Bosun 预警配置 - Go语言中文社区

Bosun 预警配置


表达式

数据类型

  1. Scalar: This is the simplest type, it is a single numeric value with no group associated with it. Keep in mind that an empty group, “{}” is still a group.
  2. NumberSet: A number set is a group of tagged numeric values with one value per unique grouping. As a special case, a scalar may be used in place of a numberSet with a single member with an empty group.
  3. SeriesSet: A series is an array of timestamp-value pairs and an associated group.

运算符

分类

  1. 标准算术运算符:+,-, *, /, %
  2. 关系运算符:<,>, ==, !=, >=, <=
  3. 逻辑运算符:&&,||,!

优先级

从高到低如下:
1. () ,一元运算符 ! 和 -
1. *,/,%
1. +,-
1. ==,!=,>,>=,<,<=
1. &&
1. ||

常用函数

  • q(query string, startDuration string, endDuration string)
    代表的是查询从“endDuration ”开始到“startDuration ”之前的数据,若第三个参数为空,则代表的是当前时刻。

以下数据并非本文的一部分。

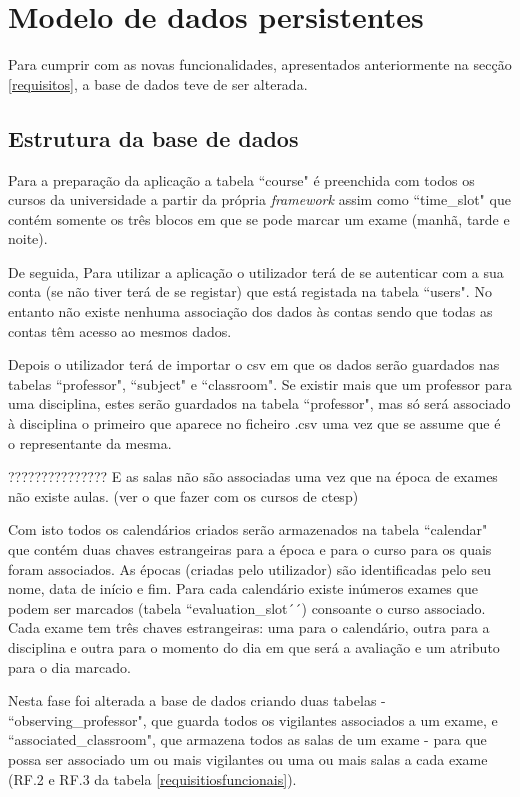 \documentclass[12pt, twoside]{report}
\begin{document}
	

	
	
	\chapter{Modelo de dados persistentes}
	
		Para cumprir com as novas funcionalidades, apresentados anteriormente na secção \ref{requisitos}, a base de dados teve de ser alterada. 
	
	\section{Estrutura da base de dados}
	
	Para a preparação da aplicação a tabela ``course" é preenchida com todos os cursos da universidade a partir da própria \textit{framework} assim como ``time\_slot" que contém somente os três blocos em que se pode marcar um exame (manhã, tarde e noite).
	
	De seguida, Para utilizar a aplicação o utilizador terá de se autenticar com a sua conta (se não tiver terá de se registar) que está registada na tabela ``users". No entanto não existe nenhuma associação dos dados às contas sendo que todas as contas têm acesso ao mesmos dados.
	
	Depois o utilizador terá de importar o csv em que os dados serão guardados nas tabelas ``professor", ``subject" e ``classroom". Se existir mais que um professor para uma disciplina, estes serão guardados na tabela ``professor", mas só será associado à disciplina o primeiro que aparece no ficheiro .csv uma vez que se assume que é o representante da mesma.
	
	???????????????
	E as salas não são associadas uma vez que na época de exames não existe aulas. (ver o que fazer com os cursos de ctesp) 
	
	Com isto todos os calendários criados serão armazenados na tabela ``calendar" que contém duas chaves estrangeiras para a época e para o curso para os quais foram associados. As épocas (criadas pelo utilizador) são identificadas pelo seu nome, data de início e fim. Para cada calendário existe inúmeros exames que podem ser marcados (tabela ``evaluation\_slot´´) consoante o curso associado. Cada exame tem três chaves estrangeiras: uma para o calendário, outra para a disciplina e outra para o momento do dia em que será a avaliação e um atributo para o dia marcado.
	
	Nesta fase foi alterada a base de dados criando duas tabelas - ``observing\_professor", que guarda todos os vigilantes associados a um exame, e ``associated\_classroom", que armazena todos as salas de um exame - para que possa ser associado um ou mais vigilantes ou uma ou mais salas a cada exame (RF.2 e RF.3 da tabela \ref{requisitiosfuncionais}).
	
\end{document}

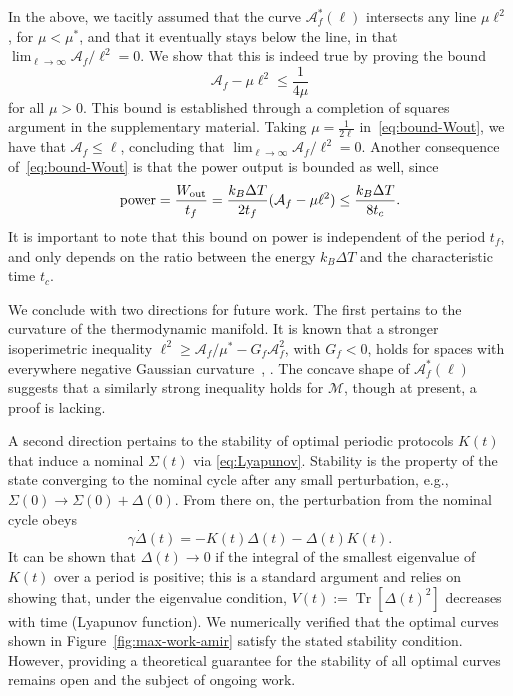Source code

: \documentclass[
 reprint,
superscriptaddress,
 amsmath,amssymb,prl
 aps
]{revtex4-2}
\newcommand{\Area}{{\mathcal A}}
\newcommand{\op}[1]{\operatorname{#1}}
\newcommand{\trace}{\op{Tr}}
\begin{document}
In the above, we tacitly assumed that the curve $\Area_f^*(\ell)$  intersects any line $\mu\ell^2$, for $\mu < \mu^*$, and that it eventually stays below the line, in that  $\lim_{\ell \to \infty}\Area_f/\ell^2 = 0$. We show that this is indeed true by proving the bound
\begin{equation}\label{eq:bound-Wout}
    \Area_f  -\mu \ell^2\leq \frac{1}{4\mu}
\end{equation}
for all $\mu>0$. 
This bound is established through a completion of squares argument in the supplementary material. Taking $\mu = \frac{1}{2\ell}$ in~\eqref{eq:bound-Wout}, we have that $\Area_f \leq \ell$, concluding that $\lim_{\ell \to \infty}\Area_f/\ell^2 = 0$. 
Another consequence of~\eqref{eq:bound-Wout} is that the power output is bounded as well, since
\begin{equation*}
    \text{power} = \frac{W_{\rm out}}{t_f} = \frac{k_B \Delta T}{2t_f}(\Area_f - \mu \ell^2) \leq \frac{k_B\Delta T}{8t_c}.
\end{equation*}
It is important to note that this bound on power is independent of the period $t_f$, and only depends on the ratio between the energy $k_B \Delta T$ and the characteristic time $t_c$.  





We conclude with two directions for future work. The first pertains to the curvature of the thermodynamic manifold. It is known that a stronger isoperimetric inequality $\ell^2 \geq  \Area_f/\mu^* - G_f \Area_f^2$, with $G_f<0$, holds for spaces with everywhere negative Gaussian curvature~\cite{morgan1998riemannian}, \cite[page 1206]{osserman1978isoperimetric}. The concave shape of $\Area^*_f(\ell)$ suggests that a similarly strong inequality holds for $\mathcal M$, though at present, a proof is lacking.

A second direction pertains to the stability of optimal periodic protocols $K(t)$ that induce a nominal $\Sigma(t)$ via  \eqref{eq:Lyapunov}. Stability is the property of the state converging to the nominal cycle after any small perturbation, e.g.,  $\Sigma(0)\to \Sigma(0) + \Delta(0)$. From there on, the perturbation from the nominal cycle obeys
\[
\gamma \dot \Delta(t)=-K(t)\Delta(t)-\Delta(t)K(t).
\]
It can be shown that $\Delta(t)\to 0$  if the integral of the smallest eigenvalue of $K(t)$ over a period is positive; this is a standard argument and relies on showing that, under the eigenvalue condition,  $V(t):=\trace[\Delta(t)^2]$ decreases with time (Lyapunov function). We numerically verified that the optimal curves shown in Figure~\ref{fig:max-work-amir} satisfy the stated stability condition.  However, providing a theoretical guarantee for the stability of all optimal curves remains open and the subject of ongoing work. 
\end{document}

该函数是Open TSDB中常用的查询函数。如查询从现在开始到一分钟之前的所有主机被使用的内存,代码如下:
q("avg:os.mem.used{host=*}", "1m", "")

result列显示对应主机内存使用情况,是一个数值集合结果。结果如下:

  • avg(seriesSet): 求平均值,返回的是数值结果。如计算“vs123”主机一分钟内使用内存的平均值,表达式如下:
avg(q("avg:os.mem.used{host=vs123}", "1m", ""))

结果如下:

  • max(seriesSet):求最大值,返回的是数字结果。
max(q("avg:os.mem.used{host=vs123}", "1m", ""))

结果如下:

  • min(seriesSet):求最小值,返回的是数字结果。
  • sum(seriesSet):求和,返回的是数字结果。
q("avg:os.mem.used{host=vs123}", "1m", "")

sum(q("avg:os.mem.used{host=vs123}", "1m", ""))

  • t(numberSet, group string):分组函数。
    如查看以“vs12”开头主机的内存使用,未转换之前:
avg(q("avg:os.mem.used{host=vs12*}", "1m", ""))


使用转换函数之后:

t(avg(q("avg:os.mem.used{host=vs12*}", "1m", "")),"")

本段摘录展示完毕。